Data to use:
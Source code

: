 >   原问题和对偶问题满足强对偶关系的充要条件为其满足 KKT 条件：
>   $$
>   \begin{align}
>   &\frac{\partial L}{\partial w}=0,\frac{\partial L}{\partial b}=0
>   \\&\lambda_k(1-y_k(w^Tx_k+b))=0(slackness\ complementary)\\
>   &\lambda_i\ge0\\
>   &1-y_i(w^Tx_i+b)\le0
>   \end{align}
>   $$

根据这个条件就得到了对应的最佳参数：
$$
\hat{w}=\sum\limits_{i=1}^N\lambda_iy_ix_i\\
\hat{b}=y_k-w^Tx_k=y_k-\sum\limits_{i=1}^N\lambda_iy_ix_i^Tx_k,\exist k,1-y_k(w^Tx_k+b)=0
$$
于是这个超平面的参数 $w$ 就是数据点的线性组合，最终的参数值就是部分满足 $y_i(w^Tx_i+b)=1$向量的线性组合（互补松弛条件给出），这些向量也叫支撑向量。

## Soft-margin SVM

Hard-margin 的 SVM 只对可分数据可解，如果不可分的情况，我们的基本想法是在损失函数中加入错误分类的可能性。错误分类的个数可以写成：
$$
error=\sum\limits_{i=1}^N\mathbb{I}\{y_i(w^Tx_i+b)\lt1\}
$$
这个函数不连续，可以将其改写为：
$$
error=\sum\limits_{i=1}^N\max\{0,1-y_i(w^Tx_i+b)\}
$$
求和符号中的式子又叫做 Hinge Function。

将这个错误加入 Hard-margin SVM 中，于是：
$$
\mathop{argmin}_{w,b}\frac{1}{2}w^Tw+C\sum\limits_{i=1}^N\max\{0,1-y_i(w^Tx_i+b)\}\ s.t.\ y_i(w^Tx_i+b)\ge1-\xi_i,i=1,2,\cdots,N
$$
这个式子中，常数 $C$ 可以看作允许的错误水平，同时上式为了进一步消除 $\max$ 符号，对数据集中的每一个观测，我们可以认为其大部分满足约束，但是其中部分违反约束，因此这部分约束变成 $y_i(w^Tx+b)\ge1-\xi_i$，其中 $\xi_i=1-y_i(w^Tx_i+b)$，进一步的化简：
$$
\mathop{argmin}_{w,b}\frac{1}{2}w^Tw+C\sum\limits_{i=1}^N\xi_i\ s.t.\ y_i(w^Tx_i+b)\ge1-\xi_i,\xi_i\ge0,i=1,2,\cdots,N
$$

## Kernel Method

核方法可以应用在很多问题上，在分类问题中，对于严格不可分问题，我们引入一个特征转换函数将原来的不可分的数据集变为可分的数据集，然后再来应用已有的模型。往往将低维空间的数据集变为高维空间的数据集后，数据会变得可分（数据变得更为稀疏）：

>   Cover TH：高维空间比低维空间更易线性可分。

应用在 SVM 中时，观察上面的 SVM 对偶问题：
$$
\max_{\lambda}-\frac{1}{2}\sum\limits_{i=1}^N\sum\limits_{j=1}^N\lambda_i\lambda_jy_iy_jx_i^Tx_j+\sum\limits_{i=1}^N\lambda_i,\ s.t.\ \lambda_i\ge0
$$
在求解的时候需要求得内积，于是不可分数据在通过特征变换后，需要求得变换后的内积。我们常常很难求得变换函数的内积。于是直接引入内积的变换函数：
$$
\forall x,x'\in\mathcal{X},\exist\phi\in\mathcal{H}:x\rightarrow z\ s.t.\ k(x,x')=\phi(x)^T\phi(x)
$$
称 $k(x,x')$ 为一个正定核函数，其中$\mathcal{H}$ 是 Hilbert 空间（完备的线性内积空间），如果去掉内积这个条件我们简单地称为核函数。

Exercise goal:
Take from the listing every line in which the word "error" appears.

Solution for this task:
error=\sum\limits_{i=1}^N\mathbb{I}\{y_i(w^Tx_i+b)\lt1\}
error=\sum\limits_{i=1}^N\max\{0,1-y_i(w^Tx_i+b)\}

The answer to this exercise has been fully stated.